Are there fish <50 cm long at any output timestep? If not, does this make sense? There appear to be a few, such as timestep 4. Hard to see at this level.

Aggregate length comp over all of these time steps (first 22+ years):

```{r agglengthcomp}

lfplot

```

This suggests that the smallest Greenland turbot in the ecosystem are ~25 cm over all of the timesteps we checked. Does this make sense?

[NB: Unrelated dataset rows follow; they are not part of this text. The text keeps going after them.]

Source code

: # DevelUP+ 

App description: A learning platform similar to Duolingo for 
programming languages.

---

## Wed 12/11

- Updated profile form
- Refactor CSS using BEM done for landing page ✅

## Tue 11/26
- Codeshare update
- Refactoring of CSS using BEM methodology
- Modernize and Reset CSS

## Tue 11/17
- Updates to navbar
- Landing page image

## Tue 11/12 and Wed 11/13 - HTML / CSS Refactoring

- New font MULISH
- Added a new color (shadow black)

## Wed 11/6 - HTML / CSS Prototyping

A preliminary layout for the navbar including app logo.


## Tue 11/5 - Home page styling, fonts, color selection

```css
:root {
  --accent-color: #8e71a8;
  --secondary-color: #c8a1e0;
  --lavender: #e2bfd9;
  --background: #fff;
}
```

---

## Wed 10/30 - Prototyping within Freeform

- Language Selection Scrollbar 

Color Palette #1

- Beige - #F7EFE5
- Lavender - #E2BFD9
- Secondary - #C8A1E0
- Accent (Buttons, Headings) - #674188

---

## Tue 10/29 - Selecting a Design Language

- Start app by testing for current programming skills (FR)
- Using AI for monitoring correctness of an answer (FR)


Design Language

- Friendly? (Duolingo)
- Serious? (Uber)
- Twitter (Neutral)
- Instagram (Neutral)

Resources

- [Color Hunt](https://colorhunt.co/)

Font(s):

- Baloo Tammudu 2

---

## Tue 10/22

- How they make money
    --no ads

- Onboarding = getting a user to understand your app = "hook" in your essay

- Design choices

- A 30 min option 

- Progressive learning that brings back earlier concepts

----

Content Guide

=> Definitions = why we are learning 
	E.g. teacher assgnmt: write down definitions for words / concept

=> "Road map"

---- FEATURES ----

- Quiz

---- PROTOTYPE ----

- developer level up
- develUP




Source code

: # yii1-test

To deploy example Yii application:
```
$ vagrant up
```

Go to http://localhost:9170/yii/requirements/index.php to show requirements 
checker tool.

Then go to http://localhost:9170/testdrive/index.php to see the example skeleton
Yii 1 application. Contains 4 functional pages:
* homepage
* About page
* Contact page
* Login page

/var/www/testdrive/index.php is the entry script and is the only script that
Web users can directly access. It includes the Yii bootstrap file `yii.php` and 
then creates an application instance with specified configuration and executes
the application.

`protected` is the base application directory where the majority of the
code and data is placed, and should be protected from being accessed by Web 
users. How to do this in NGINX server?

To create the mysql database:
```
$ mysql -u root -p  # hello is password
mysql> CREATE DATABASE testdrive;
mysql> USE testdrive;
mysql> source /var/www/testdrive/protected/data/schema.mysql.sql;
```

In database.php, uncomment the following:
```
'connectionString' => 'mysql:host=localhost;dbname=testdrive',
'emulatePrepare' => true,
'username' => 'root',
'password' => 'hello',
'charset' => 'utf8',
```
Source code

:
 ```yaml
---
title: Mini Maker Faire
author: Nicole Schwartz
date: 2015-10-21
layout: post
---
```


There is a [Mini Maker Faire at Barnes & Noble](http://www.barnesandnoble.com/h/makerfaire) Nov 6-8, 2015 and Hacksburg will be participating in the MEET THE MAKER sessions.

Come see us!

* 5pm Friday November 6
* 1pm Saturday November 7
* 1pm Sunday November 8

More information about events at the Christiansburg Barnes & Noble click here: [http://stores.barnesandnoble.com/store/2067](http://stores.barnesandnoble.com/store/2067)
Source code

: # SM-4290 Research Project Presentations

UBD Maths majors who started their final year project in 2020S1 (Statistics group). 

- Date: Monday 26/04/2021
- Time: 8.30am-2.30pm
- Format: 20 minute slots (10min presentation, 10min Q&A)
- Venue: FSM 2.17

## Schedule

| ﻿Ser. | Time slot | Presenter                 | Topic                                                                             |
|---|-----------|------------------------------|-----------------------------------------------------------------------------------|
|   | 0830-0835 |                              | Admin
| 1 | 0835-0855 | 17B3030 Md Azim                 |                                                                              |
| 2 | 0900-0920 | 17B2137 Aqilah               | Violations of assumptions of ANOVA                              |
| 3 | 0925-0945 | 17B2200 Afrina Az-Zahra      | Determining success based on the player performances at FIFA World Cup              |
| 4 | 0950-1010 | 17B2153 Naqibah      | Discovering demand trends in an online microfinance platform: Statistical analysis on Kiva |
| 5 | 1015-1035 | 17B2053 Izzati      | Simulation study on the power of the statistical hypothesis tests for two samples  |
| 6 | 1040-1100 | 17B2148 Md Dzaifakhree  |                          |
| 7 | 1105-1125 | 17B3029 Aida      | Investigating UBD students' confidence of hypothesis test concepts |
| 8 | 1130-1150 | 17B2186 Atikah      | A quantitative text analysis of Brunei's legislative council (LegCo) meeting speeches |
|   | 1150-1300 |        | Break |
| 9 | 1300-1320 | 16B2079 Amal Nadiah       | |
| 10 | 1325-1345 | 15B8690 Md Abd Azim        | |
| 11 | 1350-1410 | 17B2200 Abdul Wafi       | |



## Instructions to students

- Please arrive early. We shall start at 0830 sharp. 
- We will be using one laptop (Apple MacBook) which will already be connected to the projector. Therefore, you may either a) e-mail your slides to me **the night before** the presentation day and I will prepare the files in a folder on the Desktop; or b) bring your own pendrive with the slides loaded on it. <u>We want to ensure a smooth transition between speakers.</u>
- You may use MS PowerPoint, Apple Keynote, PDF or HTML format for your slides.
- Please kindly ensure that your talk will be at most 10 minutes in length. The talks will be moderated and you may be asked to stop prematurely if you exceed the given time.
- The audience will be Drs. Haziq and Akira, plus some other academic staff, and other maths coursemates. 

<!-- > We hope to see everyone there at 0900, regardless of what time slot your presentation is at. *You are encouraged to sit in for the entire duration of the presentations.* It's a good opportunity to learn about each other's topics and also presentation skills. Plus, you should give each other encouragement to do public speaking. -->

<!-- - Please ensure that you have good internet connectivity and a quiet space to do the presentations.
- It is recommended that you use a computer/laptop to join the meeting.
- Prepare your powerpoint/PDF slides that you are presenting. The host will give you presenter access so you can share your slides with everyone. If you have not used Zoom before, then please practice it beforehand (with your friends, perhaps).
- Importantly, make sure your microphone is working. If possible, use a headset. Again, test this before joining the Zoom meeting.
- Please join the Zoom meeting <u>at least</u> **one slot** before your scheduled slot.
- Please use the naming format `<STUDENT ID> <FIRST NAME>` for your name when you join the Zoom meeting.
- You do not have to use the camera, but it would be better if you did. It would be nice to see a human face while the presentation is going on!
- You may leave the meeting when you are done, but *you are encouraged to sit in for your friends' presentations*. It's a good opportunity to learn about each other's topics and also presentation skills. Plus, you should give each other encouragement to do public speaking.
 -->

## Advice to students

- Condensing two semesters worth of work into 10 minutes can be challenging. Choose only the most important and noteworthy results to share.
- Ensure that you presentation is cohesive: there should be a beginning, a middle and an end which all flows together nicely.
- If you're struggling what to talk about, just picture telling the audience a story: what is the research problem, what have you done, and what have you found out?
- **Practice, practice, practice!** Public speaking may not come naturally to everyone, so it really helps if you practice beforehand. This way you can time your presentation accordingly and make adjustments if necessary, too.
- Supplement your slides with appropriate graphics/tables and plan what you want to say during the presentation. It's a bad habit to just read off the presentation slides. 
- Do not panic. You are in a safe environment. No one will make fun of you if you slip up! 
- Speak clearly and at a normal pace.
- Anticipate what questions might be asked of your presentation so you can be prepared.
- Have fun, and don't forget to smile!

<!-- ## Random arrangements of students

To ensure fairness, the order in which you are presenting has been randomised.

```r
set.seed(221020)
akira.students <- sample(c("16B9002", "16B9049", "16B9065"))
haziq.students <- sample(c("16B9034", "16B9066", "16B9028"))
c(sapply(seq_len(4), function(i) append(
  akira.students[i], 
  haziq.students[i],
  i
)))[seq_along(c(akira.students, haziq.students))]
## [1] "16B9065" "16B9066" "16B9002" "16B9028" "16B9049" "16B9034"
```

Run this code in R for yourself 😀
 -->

## Quick test with saved CCA census output

Here we check the CCA model (Atlantis Summit Common Scenario 1) saved length census output for small species at Isaac's suggestion:

```{r loadCCAlengthcomp, echo=TRUE}

source(here("config/CCConfig.R"))

length_censussurvsamp <- readRDS(file.path(d.name, paste0(scenario.name, "length_censussurvsamp.rds")))

```

Sardine:
```{r plotCCAsardine}
ss_length_censussurvsamp <- length_censussurvsamp$natlength %>%
  filter(species == "Pacific_sardine")

lfplot <- ggplot(ss_length_censussurvsamp, aes(upper.bins)) +
  geom_bar(aes(weight = atoutput)) +
  theme_tufte() +
  labs(subtitle = paste(scenario.name, ss_length_censussurvsamp$species))

lfplot
```

Anchovy:
```{r plotCCAanchovy}
ss_length_censussurvsamp <- length_censussurvsamp$natlength %>%
  filter(species == "Anchovy")

lfplot <- ggplot(ss_length_censussurvsamp, aes(upper.bins)) +
  geom_bar(aes(weight = atoutput)) +
  theme_tufte() +
  labs(subtitle = paste(scenario.name, ss_length_censussurvsamp$species))

lfplot
```

Herring:
```{r plotCCAherring}
ss_length_censussurvsamp <- length_censussurvsamp$natlength %>%
  filter(species == "Herring")

lfplot <- ggplot(ss_length_censussurvsamp, aes(upper.bins)) +
  geom_bar(aes(weight = atoutput)) +
  theme_tufte() +
  labs(subtitle = paste(scenario.name,ss_length_censussurvsamp$species))

lfplot
```

How do these three look?

Do we need to change something about the length comp estimation?